Reputation: 103
I have a data frame with the categories fruits, ripeness, and mean.
How can I create a for loop that runs a ttest to determine the mean difference for the ripeness for EACH fruit? In other words, for apples, the ttest would produce a result of the mean difference between ripe and unripe apples.
An example of this would look like the following table.
Upvotes: 1
Views: 86
Reputation: 736
Something like this could work for returning p-values of the t-test comparing "Ripeness" as you loop through the unique "Fruits" that appear in your data.
## create a vector of the unique fruit in the data; vector of fruit to be tested
fruit<-unique(data$Fruits)
## iterate through your list of unique fruit, testing as you go
for(i in 1:length(fruit)){
## subset your data to include only the current fruit to be tested
df<-filter(data, Fruits==fruit[i])
## let the user know which fruit is being tested
message(fruit[i])
## create a vector of the unique ripeness states of the current fruit to be tested
ripe<-unique(df$Ripeness)
## make sure two means exist; ensure there are both ripe and non-ripe values
if(length(ripe) < 2){
## if only one ripeness, let user know and skip to next unique fruit
message("only one ripeness")
next
}
## try testing the fruit and return p-value if success
tryCatch(
{
message(t.test(Mean ~ Ripeness, data = df)$p.value)
},
## if error in t-testing return message that there are "not enough observations"
error=function(cond) {
message("not enough observations")
}
)
}
I hope this helps!
Upvotes: 2
Reputation: 72828
Assuming fruits
is coded as a categorical variable (i.e. factor
as it should be), you could use sapply
to iteratively subset data by each fruit. In t.test
we use alternative="two.sided"
, just to emphasize although its the default setting.

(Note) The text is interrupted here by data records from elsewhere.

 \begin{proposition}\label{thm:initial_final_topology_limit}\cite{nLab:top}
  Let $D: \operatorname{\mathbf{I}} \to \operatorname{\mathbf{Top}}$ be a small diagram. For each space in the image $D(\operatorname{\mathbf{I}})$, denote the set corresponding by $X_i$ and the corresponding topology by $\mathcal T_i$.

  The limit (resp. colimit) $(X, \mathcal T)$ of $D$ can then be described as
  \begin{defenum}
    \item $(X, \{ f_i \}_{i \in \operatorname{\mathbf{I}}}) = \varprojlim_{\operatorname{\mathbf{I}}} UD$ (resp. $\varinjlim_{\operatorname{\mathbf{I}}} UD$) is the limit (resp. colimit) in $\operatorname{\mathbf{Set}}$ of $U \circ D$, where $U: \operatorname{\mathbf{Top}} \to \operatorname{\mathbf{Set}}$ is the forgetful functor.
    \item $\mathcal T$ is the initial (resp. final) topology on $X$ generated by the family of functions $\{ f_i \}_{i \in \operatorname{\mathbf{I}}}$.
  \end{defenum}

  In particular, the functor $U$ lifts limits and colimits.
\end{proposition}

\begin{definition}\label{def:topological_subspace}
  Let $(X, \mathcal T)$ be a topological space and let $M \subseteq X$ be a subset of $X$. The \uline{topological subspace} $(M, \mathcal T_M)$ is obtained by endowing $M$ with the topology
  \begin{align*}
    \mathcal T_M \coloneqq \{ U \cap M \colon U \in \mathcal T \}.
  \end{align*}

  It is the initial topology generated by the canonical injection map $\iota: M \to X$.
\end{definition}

However, your data is very small and Bananas
are only ripe. I therefore a larger sample data set to demonstrate.
res <- sapply(levels(dat$fruits), function(x)
t.test(mean ~ ripeness, dat[dat$fruits %in% x, ], alternative="two.sided")
)
res
# Apple Banana Orange
# statistic 0.948231 0.3432062 0.4421971
# parameter 23.38387 30.86684 16.47366
# p.value 0.3527092 0.7337699 0.664097
# conf.int Numeric,2 Numeric,2 Numeric,2
# estimate Numeric,2 Numeric,2 Numeric,2
# null.value 0 0 0
# stderr 0.8893453 1.16548 1.043739
# alternative "two.sided" "two.sided" "two.sided"

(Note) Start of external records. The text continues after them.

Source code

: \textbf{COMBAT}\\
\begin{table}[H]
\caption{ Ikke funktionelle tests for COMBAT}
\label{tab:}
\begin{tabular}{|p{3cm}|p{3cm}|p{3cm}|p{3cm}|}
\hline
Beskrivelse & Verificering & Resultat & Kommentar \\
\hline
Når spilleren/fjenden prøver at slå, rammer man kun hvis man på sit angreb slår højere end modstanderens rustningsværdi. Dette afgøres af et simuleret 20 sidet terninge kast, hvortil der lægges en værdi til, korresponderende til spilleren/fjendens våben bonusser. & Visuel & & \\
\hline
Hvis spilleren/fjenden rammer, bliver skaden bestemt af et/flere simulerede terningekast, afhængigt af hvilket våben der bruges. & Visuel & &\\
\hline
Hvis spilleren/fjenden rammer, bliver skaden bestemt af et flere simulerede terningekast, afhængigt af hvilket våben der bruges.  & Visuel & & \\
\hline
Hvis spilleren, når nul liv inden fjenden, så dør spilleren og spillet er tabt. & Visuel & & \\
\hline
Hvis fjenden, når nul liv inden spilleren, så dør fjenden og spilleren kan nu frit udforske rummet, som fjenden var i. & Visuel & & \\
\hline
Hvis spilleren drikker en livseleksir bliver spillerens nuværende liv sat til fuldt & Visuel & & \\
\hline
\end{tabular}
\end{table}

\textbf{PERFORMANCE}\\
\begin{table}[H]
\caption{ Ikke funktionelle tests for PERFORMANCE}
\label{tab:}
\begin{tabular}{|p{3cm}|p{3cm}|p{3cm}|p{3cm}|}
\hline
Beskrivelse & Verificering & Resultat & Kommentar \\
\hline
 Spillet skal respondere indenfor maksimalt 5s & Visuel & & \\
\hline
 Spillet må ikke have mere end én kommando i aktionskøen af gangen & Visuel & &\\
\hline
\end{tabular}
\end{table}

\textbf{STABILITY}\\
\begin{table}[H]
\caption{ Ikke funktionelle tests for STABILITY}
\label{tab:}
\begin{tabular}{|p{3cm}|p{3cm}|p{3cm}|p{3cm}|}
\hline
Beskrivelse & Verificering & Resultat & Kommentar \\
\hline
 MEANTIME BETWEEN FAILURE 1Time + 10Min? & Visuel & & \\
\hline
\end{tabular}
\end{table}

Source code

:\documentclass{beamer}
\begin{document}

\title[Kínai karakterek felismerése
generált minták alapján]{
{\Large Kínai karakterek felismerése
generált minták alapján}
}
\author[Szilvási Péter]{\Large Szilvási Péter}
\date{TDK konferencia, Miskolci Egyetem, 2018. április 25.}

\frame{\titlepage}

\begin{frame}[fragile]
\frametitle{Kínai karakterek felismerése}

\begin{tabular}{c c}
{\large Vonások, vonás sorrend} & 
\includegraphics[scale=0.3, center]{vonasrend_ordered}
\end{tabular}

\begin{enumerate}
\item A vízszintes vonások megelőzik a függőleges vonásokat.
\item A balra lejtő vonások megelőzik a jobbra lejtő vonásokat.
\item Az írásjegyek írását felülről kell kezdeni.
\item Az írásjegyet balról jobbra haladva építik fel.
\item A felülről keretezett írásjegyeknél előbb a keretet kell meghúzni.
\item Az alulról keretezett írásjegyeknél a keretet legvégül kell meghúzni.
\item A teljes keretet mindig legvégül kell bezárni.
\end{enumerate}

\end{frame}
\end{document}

# method "Welch Two Sample t-test" "Welch Two Sample t-test" "Welch Two Sample t-test"
# data.name "mean by ripeness" "mean by ripeness" "mean by ripeness"
Data:
set.seed(42)
n <- 1e2
dat <- data.frame(fruits=factor(sample(1:3, n, replace=T),
labels=c("Apple", "Banana", "Orange")),
ripeness=factor(rbinom(n, 1, .4), labels=c("yes", "no")),
mean=round(runif(n)*10))
Please note for the future that you should include a minimal self-contained example including data in an appropriate format (never images, please read here on how to do that), and all the steps you've tried so far, since Stack Overflow is no coding service. Cheers!
Upvotes: 1